- Your goal -
The answer must reproduce the listing exactly, with every picture left out.

- Records for the task -
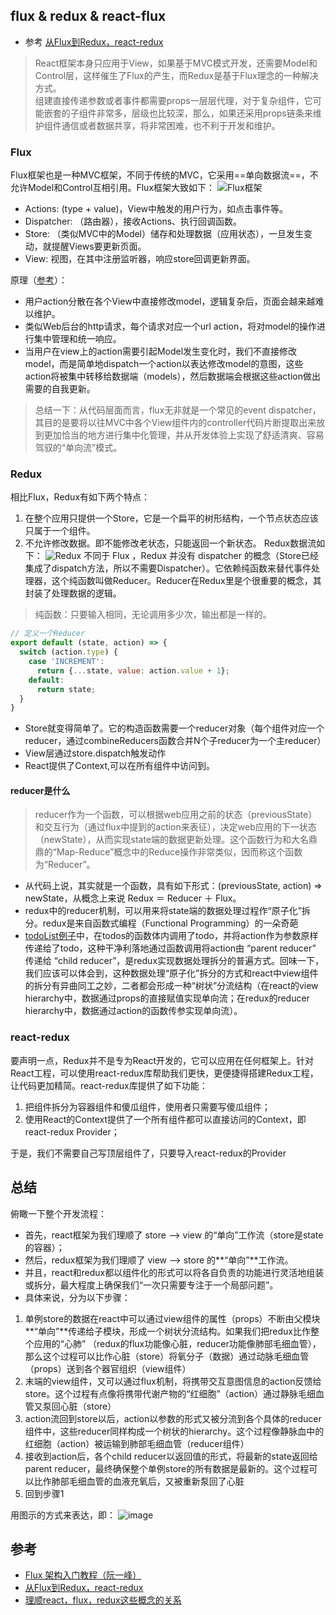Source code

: ## flux & redux & react-flux
- 参考 [从Flux到Redux，react-redux](https://www.jianshu.com/p/fe53e5fe189d)
> React框架本身只应用于View，如果基于MVC模式开发，还需要Model和Control层，这样催生了Flux的产生，而Redux是基于Flux理念的一种解决方式。  
组建直接传递参数或者事件都需要props一层层代理，对于复杂组件，它可能嵌套的子组件非常多，层级也比较深，那么，如果还采用props链条来维护组件通信或者数据共享，将非常困难，也不利于开发和维护。

### Flux
Flux框架也是一种MVC框架，不同于传统的MVC，它采用==单向数据流==，不允许Model和Control互相引用。Flux框架大致如下：
![Flux框架](https://upload-images.jianshu.io/upload_images/25750-c70caaecac305f9e.png?imageMogr2/auto-orient/strip%7CimageView2/2/w/585/format/webp)
- Actions: (type + value)，View中触发的用户行为，如点击事件等。
- Dispatcher: （路由器），接收Actions、执行回调函数。
- Store: （类似MVC中的Model）储存和处理数据（应用状态），一旦发生变动，就提醒Views要更新页面。
- View: 视图，在其中注册监听器，响应store回调更新界面。

原理（[参考](https://www.cnblogs.com/dreamingbaobei/p/8476984.html)）：
- 用户action分散在各个View中直接修改model，逻辑复杂后，页面会越来越难以维护。
- 类似Web后台的http请求，每个请求对应一个url action，将对model的操作进行集中管理和统一响应。
- 当用户在view上的action需要引起Model发生变化时，我们不直接修改model，而是简单地dispatch一个action以表达修改model的意图，这些action将被集中转移给数据端（models），然后数据端会根据这些action做出需要的自我更新。

> 总结一下：从代码层面而言，flux无非就是一个常见的event dispatcher，其目的是要将以往MVC中各个View组件内的controller代码片断提取出来放到更加恰当的地方进行集中化管理，并从开发体验上实现了舒适清爽、容易驾驭的“单向流”模式。

### Redux
相比Flux，Redux有如下两个特点：
1. 在整个应用只提供一个Store，它是一个扁平的树形结构，一个节点状态应该只属于一个组件。
2. 不允许修改数据。即不能修改老状态，只能返回一个新状态。
Redux数据流如下：
![Redux](https://upload-images.jianshu.io/upload_images/25750-4964f23278852286.png?imageMogr2/auto-orient/strip%7CimageView2/2/w/1000/format/webp)
不同于 Flux ，Redux 并没有 dispatcher 的概念（Store已经集成了dispatch方法，所以不需要Dispatcher）。它依赖纯函数来替代事件处理器，这个纯函数叫做Reducer。Reducer在Redux里是个很重要的概念，其封装了处理数据的逻辑。

> 纯函数：只要输入相同，无论调用多少次，输出都是一样的。

```javascript
// 定义一个Reducer
export default (state, action) => {
  switch (action.type) {
    case 'INCREMENT':
      return {...state, value: action.value + 1};
    default:
      return state;
  }
}
```
- Store就变得简单了。它的构造函数需要一个reducer对象（每个组件对应一个reducer，通过combineReducers函数合并N个子reducer为一个主reducer）
- View层通过store.dispatch触发动作
- React提供了Context,可以在所有组件中访问到。

#### reducer是什么
> reducer作为一个函数，可以根据web应用之前的状态（previousState）和交互行为（通过flux中提到的action来表征），决定web应用的下一状态（newState），从而实现state端的数据更新处理。这个函数行为和大名鼎鼎的“Map-Reduce”概念中的Reduce操作非常类似，因而称这个函数为“Reducer”。
- 从代码上说，其实就是一个函数，具有如下形式：(previousState, action) => newState，从概念上来说 Redux ＝ Reducer ＋ Flux。
- redux中的reducer机制，可以用来将state端的数据处理过程作“原子化”拆分。redux是来自函数式编程（Functional Programming）的一朵奇葩
- [todoList例子](https://redux.js.org/basics/example)中，在todos的函数体内调用了todo，并将action作为参数原样传递给了todo，这种干净利落地通过函数调用将action由 “parent reducer” 传递给 “child reducer”，是redux实现数据处理拆分的普遍方式。回味一下，我们应该可以体会到，这种数据处理“原子化”拆分的方式和react中view组件的拆分有异曲同工之妙，二者都会形成一种“树状”分流结构（在react的view hierarchy中，数据通过props的直接赋值实现单向流；在redux的reducer hierarchy中，数据通过action的函数传参实现单向流）。


### react-redux
要声明一点，Redux并不是专为React开发的，它可以应用在任何框架上。针对React工程，可以使用react-redux库帮助我们更快，更便捷得搭建Redux工程，让代码更加精简。react-redux库提供了如下功能：

1. 把组件拆分为容器组件和傻瓜组件，使用者只需要写傻瓜组件；
2. 使用React的Context提供了一个所有组件都可以直接访问的Context，即react-redux Provider；

于是，我们不需要自己写顶层组件了，只要导入react-redux的Provider


## 总结
俯瞰一下整个开发流程：
- 首先，react框架为我们理顺了 store --> view 的“单向”工作流（store是state的容器）；
- 然后，redux框架为我们理顺了 view --> store 的**“单向”**工作流。
- 并且，react和redux都以组件化的形式可以将各自负责的功能进行灵活地组装或拆分，最大程度上确保我们“一次只需要专注于一个局部问题”。
- 具体来说，分为以下步骤：

1. 单例store的数据在react中可以通过view组件的属性（props）不断由父模块**“单向”**传递给子模块，形成一个树状分流结构。如果我们把redux比作整个应用的“心肺” （redux的flux功能像心脏，reducer功能像肺部毛细血管），那么这个过程可以比作心脏（store）将氧分子（数据）通过动脉毛细血管（props）送到各个器官组织（view组件）
2. 末端的view组件，又可以通过flux机制，将携带交互意图信息的action反馈给store。这个过程有点像将携带代谢产物的“红细胞”（action）通过静脉毛细血管又泵回心脏（store）
3. action流回到store以后，action以参数的形式又被分流到各个具体的reducer组件中，这些reducer同样构成一个树状的hierarchy。这个过程像静脉血中的红细胞（action）被运输到肺部毛细血管（reducer组件）
4. 接收到action后，各个child reducer以返回值的形式，将最新的state返回给parent reducer，最终确保整个单例store的所有数据是最新的。这个过程可以比作肺部毛细血管的血液充氧后，又被重新泵回了心脏
5. 回到步骤1

用图示的方式来表达，即：
![image](https://pic4.zhimg.com/80/1f81a280ccdbedf6a3c6757f7ff4d9c7_hd.jpg)

## 参考
- [Flux 架构入门教程（阮一峰）
](http://www.ruanyifeng.com/blog/2016/01/flux.html)
- [从Flux到Redux，react-redux](https://www.jianshu.com/p/fe53e5fe189d)
- [理顺react，flux，redux这些概念的关系](https://www.cnblogs.com/dreamingbaobei/p/8476984.html)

- Response -
Source code

: ## flux & redux & react-flux
- 参考 [从Flux到Redux，react-redux](https://www.jianshu.com/p/fe53e5fe189d)
> React框架本身只应用于View，如果基于MVC模式开发，还需要Model和Control层，这样催生了Flux的产生，而Redux是基于Flux理念的一种解决方式。  
组建直接传递参数或者事件都需要props一层层代理，对于复杂组件，它可能嵌套的子组件非常多，层级也比较深，那么，如果还采用props链条来维护组件通信或者数据共享，将非常困难，也不利于开发和维护。

### Flux
Flux框架也是一种MVC框架，不同于传统的MVC，它采用==单向数据流==，不允许Model和Control互相引用。Flux框架大致如下：
![Flux框架](https://upload-images.jianshu.io/upload_images/25750-c70caaecac305f9e.png?imageMogr2/auto-orient/strip%7CimageView2/2/w/585/format/webp)
- Actions: (type + value)，View中触发的用户行为，如点击事件等。
- Dispatcher: （路由器），接收Actions、执行回调函数。
- Store: （类似MVC中的Model）储存和处理数据（应用状态），一旦发生变动，就提醒Views要更新页面。
- View: 视图，在其中注册监听器，响应store回调更新界面。

原理（[参考](https://www.cnblogs.com/dreamingbaobei/p/8476984.html)）：
- 用户action分散在各个View中直接修改model，逻辑复杂后，页面会越来越难以维护。
- 类似Web后台的http请求，每个请求对应一个url action，将对model的操作进行集中管理和统一响应。
- 当用户在view上的action需要引起Model发生变化时，我们不直接修改model，而是简单地dispatch一个action以表达修改model的意图，这些action将被集中转移给数据端（models），然后数据端会根据这些action做出需要的自我更新。

> 总结一下：从代码层面而言，flux无非就是一个常见的event dispatcher，其目的是要将以往MVC中各个View组件内的controller代码片断提取出来放到更加恰当的地方进行集中化管理，并从开发体验上实现了舒适清爽、容易驾驭的“单向流”模式。

### Redux
相比Flux，Redux有如下两个特点：
1. 在整个应用只提供一个Store，它是一个扁平的树形结构，一个节点状态应该只属于一个组件。
2. 不允许修改数据。即不能修改老状态，只能返回一个新状态。
Redux数据流如下：
![Redux](https://upload-images.jianshu.io/upload_images/25750-4964f23278852286.png?imageMogr2/auto-orient/strip%7CimageView2/2/w/1000/format/webp)
不同于 Flux ，Redux 并没有 dispatcher 的概念（Store已经集成了dispatch方法，所以不需要Dispatcher）。它依赖纯函数来替代事件处理器，这个纯函数叫做Reducer。Reducer在Redux里是个很重要的概念，其封装了处理数据的逻辑。

> 纯函数：只要输入相同，无论调用多少次，输出都是一样的。

```javascript
// 定义一个Reducer
export default (state, action) => {
  switch (action.type) {
    case 'INCREMENT':
      return {...state, value: action.value + 1};
    default:
      return state;
  }
}
```
- Store就变得简单了。它的构造函数需要一个reducer对象（每个组件对应一个reducer，通过combineReducers函数合并N个子reducer为一个主reducer）
- View层通过store.dispatch触发动作
- React提供了Context,可以在所有组件中访问到。

#### reducer是什么
> reducer作为一个函数，可以根据web应用之前的状态（previousState）和交互行为（通过flux中提到的action来表征），决定web应用的下一状态（newState），从而实现state端的数据更新处理。这个函数行为和大名鼎鼎的“Map-Reduce”概念中的Reduce操作非常类似，因而称这个函数为“Reducer”。
- 从代码上说，其实就是一个函数，具有如下形式：(previousState, action) => newState，从概念上来说 Redux ＝ Reducer ＋ Flux。
- redux中的reducer机制，可以用来将state端的数据处理过程作“原子化”拆分。redux是来自函数式编程（Functional Programming）的一朵奇葩
- [todoList例子](https://redux.js.org/basics/example)中，在todos的函数体内调用了todo，并将action作为参数原样传递给了todo，这种干净利落地通过函数调用将action由 “parent reducer” 传递给 “child reducer”，是redux实现数据处理拆分的普遍方式。回味一下，我们应该可以体会到，这种数据处理“原子化”拆分的方式和react中view组件的拆分有异曲同工之妙，二者都会形成一种“树状”分流结构（在react的view hierarchy中，数据通过props的直接赋值实现单向流；在redux的reducer hierarchy中，数据通过action的函数传参实现单向流）。


### react-redux
要声明一点，Redux并不是专为React开发的，它可以应用在任何框架上。针对React工程，可以使用react-redux库帮助我们更快，更便捷得搭建Redux工程，让代码更加精简。react-redux库提供了如下功能：

1. 把组件拆分为容器组件和傻瓜组件，使用者只需要写傻瓜组件；
2. 使用React的Context提供了一个所有组件都可以直接访问的Context，即react-redux Provider；

于是，我们不需要自己写顶层组件了，只要导入react-redux的Provider


## 总结
俯瞰一下整个开发流程：
- 首先，react框架为我们理顺了 store --> view 的“单向”工作流（store是state的容器）；
- 然后，redux框架为我们理顺了 view --> store 的**“单向”**工作流。
- 并且，react和redux都以组件化的形式可以将各自负责的功能进行灵活地组装或拆分，最大程度上确保我们“一次只需要专注于一个局部问题”。
- 具体来说，分为以下步骤：

1. 单例store的数据在react中可以通过view组件的属性（props）不断由父模块**“单向”**传递给子模块，形成一个树状分流结构。如果我们把redux比作整个应用的“心肺” （redux的flux功能像心脏，reducer功能像肺部毛细血管），那么这个过程可以比作心脏（store）将氧分子（数据）通过动脉毛细血管（props）送到各个器官组织（view组件）
2. 末端的view组件，又可以通过flux机制，将携带交互意图信息的action反馈给store。这个过程有点像将携带代谢产物的“红细胞”（action）通过静脉毛细血管又泵回心脏（store）
3. action流回到store以后，action以参数的形式又被分流到各个具体的reducer组件中，这些reducer同样构成一个树状的hierarchy。这个过程像静脉血中的红细胞（action）被运输到肺部毛细血管（reducer组件）
4. 接收到action后，各个child reducer以返回值的形式，将最新的state返回给parent reducer，最终确保整个单例store的所有数据是最新的。这个过程可以比作肺部毛细血管的血液充氧后，又被重新泵回了心脏
5. 回到步骤1

用图示的方式来表达，即：
![image](https://pic4.zhimg.com/80/1f81a280ccdbedf6a3c6757f7ff4d9c7_hd.jpg)

## 参考
- [Flux 架构入门教程（阮一峰）
](http://www.ruanyifeng.com/blog/2016/01/flux.html)
- [从Flux到Redux，react-redux](https://www.jianshu.com/p/fe53e5fe189d)
- [理顺react，flux，redux这些概念的关系](https://www.cnblogs.com/dreamingbaobei/p/8476984.html)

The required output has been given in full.